**ACTIVITY:** Nothing other than the lines from the one containing "## 🚀 Como Executar o Projeto" through the close of the entries below should be printed, each exactly.

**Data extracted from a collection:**
---*---

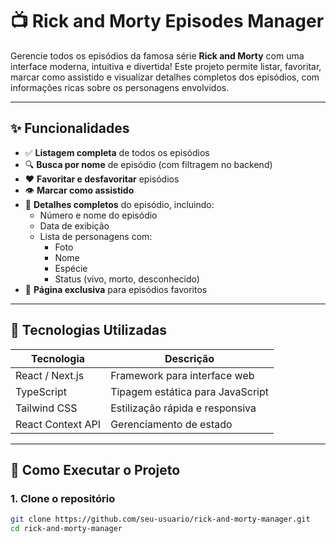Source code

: # 📺 Rick and Morty Episodes Manager

Gerencie todos os episódios da famosa série **Rick and Morty** com uma interface moderna, intuitiva e divertida! Este projeto permite listar, favoritar, marcar como assistido e visualizar detalhes completos dos episódios, com informações ricas sobre os personagens envolvidos.

---

## ✨ Funcionalidades

- ✅ **Listagem completa** de todos os episódios
- 🔍 **Busca por nome** de episódio (com filtragem no backend)
- ❤️ **Favoritar e desfavoritar** episódios
- 👁️ **Marcar como assistido**
- 📄 **Detalhes completos** do episódio, incluindo:
  - Número e nome do episódio
  - Data de exibição
  - Lista de personagens com:
    - Foto
    - Nome
    - Espécie
    - Status (vivo, morto, desconhecido)
- 🌟 **Página exclusiva** para episódios favoritos

---

## 🧪 Tecnologias Utilizadas

| Tecnologia        | Descrição                        |
| ----------------- | -------------------------------- |
| React / Next.js   | Framework para interface web     |
| TypeScript        | Tipagem estática para JavaScript |
| Tailwind CSS      | Estilização rápida e responsiva  |
| React Context API | Gerenciamento de estado          |

---

## 🚀 Como Executar o Projeto

### 1. Clone o repositório

```bash
git clone https://github.com/seu-usuario/rick-and-morty-manager.git
cd rick-and-morty-manager
```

---*---

**SOLUTION TO THIS EXERCISE:**
## 🚀 Como Executar o Projeto

### 1. Clone o repositório

```bash
git clone https://github.com/seu-usuario/rick-and-morty-manager.git
cd rick-and-morty-manager
```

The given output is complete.